To leverage CSV files to Linked DataFootnote 1, it is necessary to (1) classify CSV columns based on its content and context against existing knowledge bases (2) assign RDF terms (HTTP URLs, blank nodes and literals) to the particular cell values according to Linked Data principles (HTTP URL identifiers may be reused from one of the existing knowledge bases), (3) discover relations between columns based on the evidence for the relations in the existing knowledge bases, and (4) convert CSV data to RDF data properly using data types, language tags, well-known Linked Data vocabularies, etc.

To introduce an illustrative example of leveraging CSV files to Linked Data, if the published CSV file would contain names of the movies in the first column and names of the directors of these movies in the second column, the leveraging of CSV files to Linked Data should automatically (1) classify first and second column as containing instances of classes ‘Movie’ and ‘Director’ respectively, (2) convert cell values in the ‘movies’ and ‘directors’ columns to HTTP URL resources, e.g., instead of using ‘Matrix’ as the name of the movie, URL ‘http://www.freebase.com/m/02116f’ may be used pointing to Freebase knowledge baseFootnote 2 and standing for ‘Matrix’ movie with further attributes of that movie and links to further resources, and (3) discover relations between columns, such as relation ‘isDirectedBy’ between first and second columnFootnote 3.

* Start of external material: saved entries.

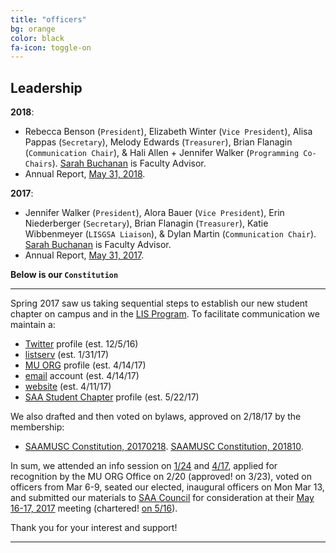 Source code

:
 ```yaml
---
title: "officers"
bg: orange
color: black
fa-icon: toggle-on
---
```


## Leadership

**2018**:
- Rebecca Benson (`President`), Elizabeth Winter (`Vice President`), Alisa Pappas (`Secretary`), Melody Edwards (`Treasurer`), Brian Flanagin (`Communication Chair`), & Hali Allen + Jennifer Walker (`Programming Co-Chairs`). [Sarah Buchanan](http://faculty.missouri.edu/buchanans/) is Faculty Advisor.
- Annual Report, [May 31, 2018](https://saamusc.github.io/img/SAA_Missouri_2017.pdf).

**2017**:
- Jennifer Walker (`President`), Alora Bauer (`Vice President`), Erin Niederberger (`Secretary`), Brian Flanagin (`Treasurer`), Katie Wibbenmeyer (`LISGSA Liaison`), & Dylan Martin (`Communication Chair`). [Sarah Buchanan](http://faculty.missouri.edu/buchanans/) is Faculty Advisor.
- Annual Report, [May 31, 2017](https://saamusc.github.io/img/SAA_Missouri_2016_2017.pdf).

**Below is our `Constitution`**

-------------------------

Spring 2017 saw us taking sequential steps to establish our new student chapter on campus and in the [LIS Program](http://sislt.missouri.edu/lis/). To facilitate communication we maintain a:
- [Twitter](https://twitter.com/SAAMUSC) profile (est. 12/5/16)
- [listserv](https://po.missouri.edu/cgi-bin/wa?A0=SAAMUSC-L) (est. 1/31/17)
- [MU ORG](https://orgsync.com/158099/chapter) profile (est. 4/14/17)
- [email](mailto:SAAMUSC@gmail.com) account (est. 4/14/17)
- [website](https://saamusc.github.io/) (est. 4/11/17)
- [SAA Student Chapter](https://www2.archivists.org/students/chapters/university-of-missouri) profile (est. 5/22/17)

We also drafted and then voted on bylaws, approved on 2/18/17 by the membership:
- [SAAMUSC Constitution, 20170218](/img/SAAMUSC_Constitution.pdf). [SAAMUSC Constitution, 201810](/img/SAAMUSC_Constitution_Rev_10_18.pdf).

In sum, we attended an info session on [1/24](https://orgsync.com/35463/events/1505629/occurrences/3427731) and [4/17](https://orgsync.com/35463/events/1516284/occurrences/3904497), applied for recognition by the MU ORG Office on 2/20 (approved! on 3/23), voted on officers from Mar 6-9, seated our elected, inaugural officers on Mon Mar 13, and submitted our materials to [SAA Council](http://www2.archivists.org/governance/handbook/section13) for consideration at their [May 16-17, 2017](http://www2.archivists.org/groups/saa-council/may-16-17-2017-council-meeting-agenda) meeting (chartered! [on 5/16](https://www2.archivists.org/news/2017/saa-council-approves-fy18-budget-issue-briefs-and-more)).

Thank you for your interest and support!

-------------------------



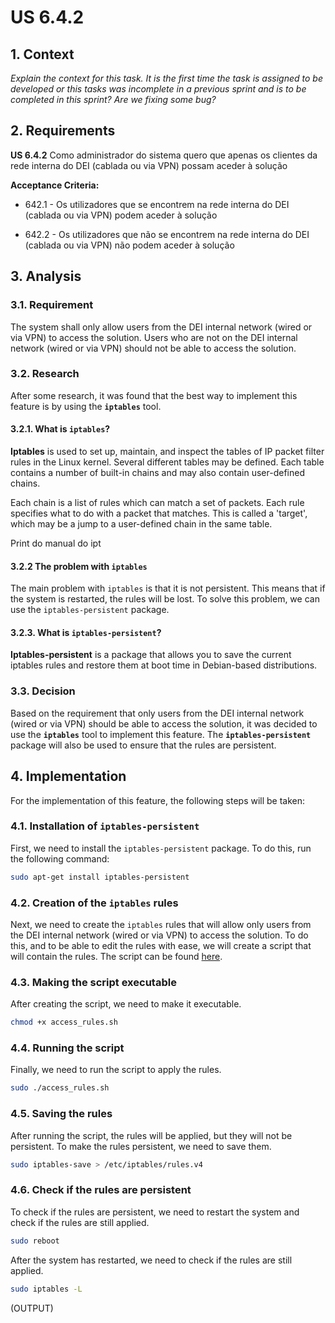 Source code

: # US 6.4.2

## 1. Context

*Explain the context for this task. It is the first time the task is assigned to be developed or this tasks was incomplete in a previous sprint and is to be completed in this sprint? Are we fixing some bug?*

## 2. Requirements

**US 6.4.2** Como administrador do sistema quero que apenas os clientes da rede interna do DEI (cablada ou via VPN) possam aceder à solução

**Acceptance Criteria:**

- 642.1 - Os utilizadores que se encontrem na rede interna do DEI (cablada ou via VPN) podem aceder à solução

- 642.2 - Os utilizadores que não se encontrem na rede interna do DEI (cablada ou via VPN) não podem aceder à solução


## 3. Analysis

### 3.1. Requirement

The system shall only allow users from the DEI internal network (wired or via VPN) to access the solution. Users who are not on the DEI internal network (wired or via VPN) should not be able to access the solution.

### 3.2. Research

After some research, it was found that the best way to implement this feature is by using the **`iptables`** tool.

#### 3.2.1. What is `iptables`?

**Iptables** is used to set up, maintain, and inspect the tables of IP packet filter rules in the Linux kernel. Several different tables may be defined. Each table contains a number of built-in chains and may also contain user-defined chains.

Each chain is a list of rules which can match a set of packets. Each rule specifies what to do with a packet that matches. This is called a 'target', which may be a jump to a user-defined chain in the same table.

Print do manual do ipt

#### 3.2.2 The problem with `iptables`

The main problem with `iptables` is that it is not persistent. This means that if the system is restarted, the rules will be lost. To solve this problem, we can use the `iptables-persistent` package.

#### 3.2.3. What is `iptables-persistent`?

**Iptables-persistent** is a package that allows you to save the current iptables rules and restore them at boot time in Debian-based distributions.

### 3.3. Decision

Based on the requirement that only users from the DEI internal network (wired or via VPN) should be able to access the solution, it was decided to use the **`iptables`** tool to implement this feature. The **`iptables-persistent`** package will also be used to ensure that the rules are persistent.

## 4. Implementation

For the implementation of this feature, the following steps will be taken:

### 4.1. Installation of `iptables-persistent`

First, we need to install the `iptables-persistent` package. To do this, run the following command:

```bash
sudo apt-get install iptables-persistent
```

### 4.2. Creation of the `iptables` rules

Next, we need to create the `iptables` rules that will allow only users from the DEI internal network (wired or via VPN) to access the solution. To do this, and to be able to edit the rules with ease, we will create a script that will contain the rules. The script can be found [here](./access_rules.sh).

### 4.3. Making the script executable

After creating the script, we need to make it executable.

```bash
chmod +x access_rules.sh
```

### 4.4. Running the script

Finally, we need to run the script to apply the rules.

```bash
sudo ./access_rules.sh
```

### 4.5. Saving the rules

After running the script, the rules will be applied, but they will not be persistent. To make the rules persistent, we need to save them.

```bash
sudo iptables-save > /etc/iptables/rules.v4
```

### 4.6. Check if the rules are persistent

To check if the rules are persistent, we need to restart the system and check if the rules are still applied.

```bash
sudo reboot
```

After the system has restarted, we need to check if the rules are still applied.

```bash
sudo iptables -L
```
(OUTPUT)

In this paper, we focus on the CSV files available at two Austrian data portals – http://www.data.gv.at and http://www.opendataportal.at. The first one is the official national Austrian data portal, with lots of datasets published by the Austrian government. Our goal is not to find a solution, which automatically leverages tabular data to Linked Data, as this is really challenging and we are aware of that, but our goal is to help data wranglers to convert tabular data to Linked Data by suggesting them (1) concepts classifying the columns and (2) entities the cell values may be disambiguated to. To realize these steps, we evaluate TableMiner+, an algorithm for (semi)automatic leveraging of tabular data to Linked Data. By successfully classifying columns and disambiguating cell values, we immediately increase the quality of the data along the interlinking quality dimension [9].

The main contributions of this paper are lessons learned from evaluating TableMiner+ to classify columns and disambiguate cell values in CSV files obtained from the national Austrian open data portal. In [10], they also evaluate TableMiner+, nevertheless, (1) they do not evaluate TableMiner+ on top of CSV files and (2) they do not evaluate TableMiner+ on top of governmental open data, containing, e.g., lots of statistical data.

The rest of the paper is organized as follows. Section 2 discusses possible approaches for leveraging tabular data to Linked Data and justifies selection of TableMiner+ as the most promising algorithm for leveraging CSV files to Linked Data. Section 3 evaluates TableMiner+ algorithm on top of the data obtained from the national Austrian data portal. Section 4 summarizes lessons learned and we conclude in Sect. 5.

2 TableMiner+ and Related Work

TableMiner+ [10] is an algorithm for (semi)automatic leveraging of tabular data to Linked Data. TableMiner+ consumes a table as the input. Further, it (1) discovers subject column of the table (the ‘primary key’ column containing identifiers for the rows), (2) classifies columns of the table to concepts (topics) available in Freebase, (3) links (disambiguates) cell values against Linked Data entities in Freebase, and (4) discovers relations among the columns by trying to find evidence for the relations in Freebase. TableMiner+ uses Freebase as its knowledge base; as the authors in [10] claim, Freebase is currently the largest knowledge base and Linked Data set in the world, containing over 2.4 billion facts about over 43 million topics (e.g., entities, concepts), significantly exceeding other popular knowledge bases such as DBpediaFootnote 4 and YAGO [7]. TableMiner+ is available under an open license – Apache License v2.0.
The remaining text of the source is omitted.